How does one prevent, detect, and respond to these events? Let's work from outside in. To prevent remote access attacks, the first step is to keep your operating system patched and up to date. Next, shut down all services that you aren't actively using. These services are likely to fall out of date and later be exploited by the buffer overflow exploit of the week. Linux also has powerful firewalling and Masquerading tools which can make sure only traffic you've approved can be sent in and out of your internal networks.

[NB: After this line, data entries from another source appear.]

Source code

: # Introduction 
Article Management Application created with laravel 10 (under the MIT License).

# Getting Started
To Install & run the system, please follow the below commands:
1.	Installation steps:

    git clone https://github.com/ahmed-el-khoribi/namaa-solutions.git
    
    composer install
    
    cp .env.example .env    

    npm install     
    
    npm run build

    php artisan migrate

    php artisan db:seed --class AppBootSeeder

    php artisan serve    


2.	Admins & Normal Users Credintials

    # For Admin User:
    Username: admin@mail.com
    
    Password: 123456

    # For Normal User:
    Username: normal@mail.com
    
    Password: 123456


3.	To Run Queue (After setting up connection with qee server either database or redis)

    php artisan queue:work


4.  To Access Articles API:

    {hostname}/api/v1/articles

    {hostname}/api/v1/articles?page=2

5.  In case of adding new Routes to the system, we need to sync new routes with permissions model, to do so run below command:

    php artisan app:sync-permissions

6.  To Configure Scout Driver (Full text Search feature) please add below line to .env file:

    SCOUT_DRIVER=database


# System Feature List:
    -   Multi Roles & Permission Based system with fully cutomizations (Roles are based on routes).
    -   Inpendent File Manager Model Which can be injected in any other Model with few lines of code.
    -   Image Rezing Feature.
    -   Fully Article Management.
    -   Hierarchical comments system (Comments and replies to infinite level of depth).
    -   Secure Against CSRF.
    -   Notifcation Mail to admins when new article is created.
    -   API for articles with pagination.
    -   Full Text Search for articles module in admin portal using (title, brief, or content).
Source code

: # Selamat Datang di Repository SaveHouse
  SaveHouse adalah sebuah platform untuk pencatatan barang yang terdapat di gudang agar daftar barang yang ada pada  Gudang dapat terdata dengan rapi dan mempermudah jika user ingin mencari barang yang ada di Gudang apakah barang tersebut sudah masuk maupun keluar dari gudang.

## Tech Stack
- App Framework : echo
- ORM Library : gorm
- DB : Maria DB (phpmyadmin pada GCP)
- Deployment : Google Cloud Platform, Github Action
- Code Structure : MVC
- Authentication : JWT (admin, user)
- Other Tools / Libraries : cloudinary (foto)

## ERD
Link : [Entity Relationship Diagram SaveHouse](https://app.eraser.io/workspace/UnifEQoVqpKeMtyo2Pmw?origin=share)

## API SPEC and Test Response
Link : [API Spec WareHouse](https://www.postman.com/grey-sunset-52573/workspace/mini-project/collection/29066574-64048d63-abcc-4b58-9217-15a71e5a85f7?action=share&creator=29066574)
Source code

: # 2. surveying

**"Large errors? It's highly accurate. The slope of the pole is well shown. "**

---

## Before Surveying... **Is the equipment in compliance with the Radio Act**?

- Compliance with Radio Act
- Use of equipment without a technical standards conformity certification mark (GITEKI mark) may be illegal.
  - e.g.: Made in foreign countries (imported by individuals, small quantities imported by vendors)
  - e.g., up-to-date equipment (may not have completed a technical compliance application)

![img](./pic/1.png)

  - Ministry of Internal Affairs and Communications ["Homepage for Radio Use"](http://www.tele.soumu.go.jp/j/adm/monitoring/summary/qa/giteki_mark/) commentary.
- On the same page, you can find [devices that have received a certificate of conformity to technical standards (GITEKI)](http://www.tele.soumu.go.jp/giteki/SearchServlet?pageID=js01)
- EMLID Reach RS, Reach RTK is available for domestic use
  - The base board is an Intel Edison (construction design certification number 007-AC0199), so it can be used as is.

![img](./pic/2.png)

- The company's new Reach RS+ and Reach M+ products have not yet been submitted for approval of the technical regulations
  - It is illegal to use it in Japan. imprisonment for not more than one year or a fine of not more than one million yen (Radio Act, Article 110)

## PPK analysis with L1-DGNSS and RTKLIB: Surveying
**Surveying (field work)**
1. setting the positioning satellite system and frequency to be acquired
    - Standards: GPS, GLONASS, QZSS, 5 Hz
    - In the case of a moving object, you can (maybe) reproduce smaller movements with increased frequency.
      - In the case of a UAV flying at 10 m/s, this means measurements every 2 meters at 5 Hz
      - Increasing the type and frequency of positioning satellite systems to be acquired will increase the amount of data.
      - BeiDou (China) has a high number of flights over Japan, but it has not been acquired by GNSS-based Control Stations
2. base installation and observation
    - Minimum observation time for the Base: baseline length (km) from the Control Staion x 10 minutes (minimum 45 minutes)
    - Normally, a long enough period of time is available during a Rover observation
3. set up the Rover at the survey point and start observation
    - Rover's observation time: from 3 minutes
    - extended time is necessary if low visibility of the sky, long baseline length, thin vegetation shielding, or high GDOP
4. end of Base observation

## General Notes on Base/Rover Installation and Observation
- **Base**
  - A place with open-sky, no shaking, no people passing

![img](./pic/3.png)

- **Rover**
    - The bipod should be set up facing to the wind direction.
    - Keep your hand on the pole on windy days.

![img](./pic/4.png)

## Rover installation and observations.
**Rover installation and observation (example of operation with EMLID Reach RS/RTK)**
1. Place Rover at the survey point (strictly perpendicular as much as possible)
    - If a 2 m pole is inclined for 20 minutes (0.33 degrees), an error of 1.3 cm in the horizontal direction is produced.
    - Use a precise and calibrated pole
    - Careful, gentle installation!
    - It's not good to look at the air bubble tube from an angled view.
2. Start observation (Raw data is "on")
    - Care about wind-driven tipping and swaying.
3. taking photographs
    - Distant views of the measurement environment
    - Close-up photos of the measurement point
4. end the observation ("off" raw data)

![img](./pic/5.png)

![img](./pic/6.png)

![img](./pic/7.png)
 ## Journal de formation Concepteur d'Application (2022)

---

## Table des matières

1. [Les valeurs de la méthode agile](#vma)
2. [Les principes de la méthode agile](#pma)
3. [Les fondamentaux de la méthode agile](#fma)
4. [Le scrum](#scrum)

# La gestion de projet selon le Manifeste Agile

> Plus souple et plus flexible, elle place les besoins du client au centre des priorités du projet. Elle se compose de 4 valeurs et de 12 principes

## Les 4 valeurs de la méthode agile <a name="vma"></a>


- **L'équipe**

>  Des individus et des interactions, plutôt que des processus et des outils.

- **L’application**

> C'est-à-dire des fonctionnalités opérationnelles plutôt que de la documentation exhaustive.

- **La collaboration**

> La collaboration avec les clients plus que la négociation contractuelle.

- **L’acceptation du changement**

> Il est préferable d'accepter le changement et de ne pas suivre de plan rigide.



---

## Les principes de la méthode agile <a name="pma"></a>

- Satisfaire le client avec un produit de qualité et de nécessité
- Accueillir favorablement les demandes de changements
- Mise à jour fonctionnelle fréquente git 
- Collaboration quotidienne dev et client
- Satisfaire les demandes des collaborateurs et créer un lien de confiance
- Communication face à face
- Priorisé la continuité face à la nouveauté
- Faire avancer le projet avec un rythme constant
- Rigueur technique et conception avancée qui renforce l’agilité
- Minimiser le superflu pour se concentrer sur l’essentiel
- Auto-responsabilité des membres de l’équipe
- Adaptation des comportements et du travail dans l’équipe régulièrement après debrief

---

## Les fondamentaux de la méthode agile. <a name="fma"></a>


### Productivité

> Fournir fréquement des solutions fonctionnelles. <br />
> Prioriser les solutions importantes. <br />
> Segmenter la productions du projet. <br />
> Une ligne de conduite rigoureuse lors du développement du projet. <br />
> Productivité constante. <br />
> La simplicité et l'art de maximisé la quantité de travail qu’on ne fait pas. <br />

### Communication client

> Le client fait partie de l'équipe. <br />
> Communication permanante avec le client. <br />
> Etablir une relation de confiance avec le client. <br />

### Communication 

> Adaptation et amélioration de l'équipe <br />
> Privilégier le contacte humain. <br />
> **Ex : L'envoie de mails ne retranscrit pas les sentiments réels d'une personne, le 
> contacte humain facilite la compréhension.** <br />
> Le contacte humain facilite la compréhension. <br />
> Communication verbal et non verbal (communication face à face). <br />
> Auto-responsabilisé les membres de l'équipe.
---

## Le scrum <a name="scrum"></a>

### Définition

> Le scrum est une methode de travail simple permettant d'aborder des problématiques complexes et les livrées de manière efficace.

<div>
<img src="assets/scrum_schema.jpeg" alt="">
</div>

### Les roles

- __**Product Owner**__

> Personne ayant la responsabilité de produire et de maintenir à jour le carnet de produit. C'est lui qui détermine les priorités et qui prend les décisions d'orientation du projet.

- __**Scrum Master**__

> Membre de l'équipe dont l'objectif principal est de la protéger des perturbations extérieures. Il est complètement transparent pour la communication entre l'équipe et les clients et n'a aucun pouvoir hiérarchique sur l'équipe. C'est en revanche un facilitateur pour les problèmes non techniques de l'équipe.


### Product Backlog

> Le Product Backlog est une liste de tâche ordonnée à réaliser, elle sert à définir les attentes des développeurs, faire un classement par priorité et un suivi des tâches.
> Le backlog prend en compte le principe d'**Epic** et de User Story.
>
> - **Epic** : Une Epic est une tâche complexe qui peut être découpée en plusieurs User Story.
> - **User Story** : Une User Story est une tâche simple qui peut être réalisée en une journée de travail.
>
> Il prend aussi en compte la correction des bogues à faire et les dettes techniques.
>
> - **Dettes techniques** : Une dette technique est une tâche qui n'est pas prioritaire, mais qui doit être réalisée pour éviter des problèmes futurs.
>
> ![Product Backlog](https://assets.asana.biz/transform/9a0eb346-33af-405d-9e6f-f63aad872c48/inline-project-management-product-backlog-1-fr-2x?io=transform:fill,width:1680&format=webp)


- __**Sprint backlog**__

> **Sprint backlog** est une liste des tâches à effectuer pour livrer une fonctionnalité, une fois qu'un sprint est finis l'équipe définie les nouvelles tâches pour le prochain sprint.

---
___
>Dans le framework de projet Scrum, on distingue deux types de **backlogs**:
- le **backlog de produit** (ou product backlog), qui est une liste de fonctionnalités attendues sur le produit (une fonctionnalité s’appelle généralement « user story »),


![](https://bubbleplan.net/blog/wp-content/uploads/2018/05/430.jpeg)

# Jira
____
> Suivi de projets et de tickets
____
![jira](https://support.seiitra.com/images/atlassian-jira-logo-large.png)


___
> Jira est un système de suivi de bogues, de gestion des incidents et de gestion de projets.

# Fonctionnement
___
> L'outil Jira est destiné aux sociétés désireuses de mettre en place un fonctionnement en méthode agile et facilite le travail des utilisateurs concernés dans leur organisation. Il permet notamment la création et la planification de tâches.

Detection of ongoing attacks is also extremely important. Although a fledgling security area, Network Intrusion Detection Systems (NIDS) are gaining in capability and popularity. Most operate similar to the way a virus scanner works. You program in signatures of common attacks and the program "sniffs" your network looking for suspicious activity. Unfortunately, it can take some amount of tweaking until the number of false positives falls. Like car alarms, with too many false positives no one pays attention to any alarm.
Our next article will give you step by step instructions on how to set up SNORT, an open-source NIDS with thousands of user contributed signatures. You'll learn how to customize it for the type of network you have.
Local network security is slightly more difficult, but many of the same concepts apply. A switched network with internal fire-walls and "DMZs" can make an insider attack more difficult. Future articles will go more in depth on how to setup ipchains with this configuration, as well as other ways to increase your security.
Physical security is mostly beyond the scope of these articles. Beyond putting a BIOS password, adding a password to your lilo prompt, and controlling access to the hardware, ultimately if an attacker can get physical access to the machine, he can have root access.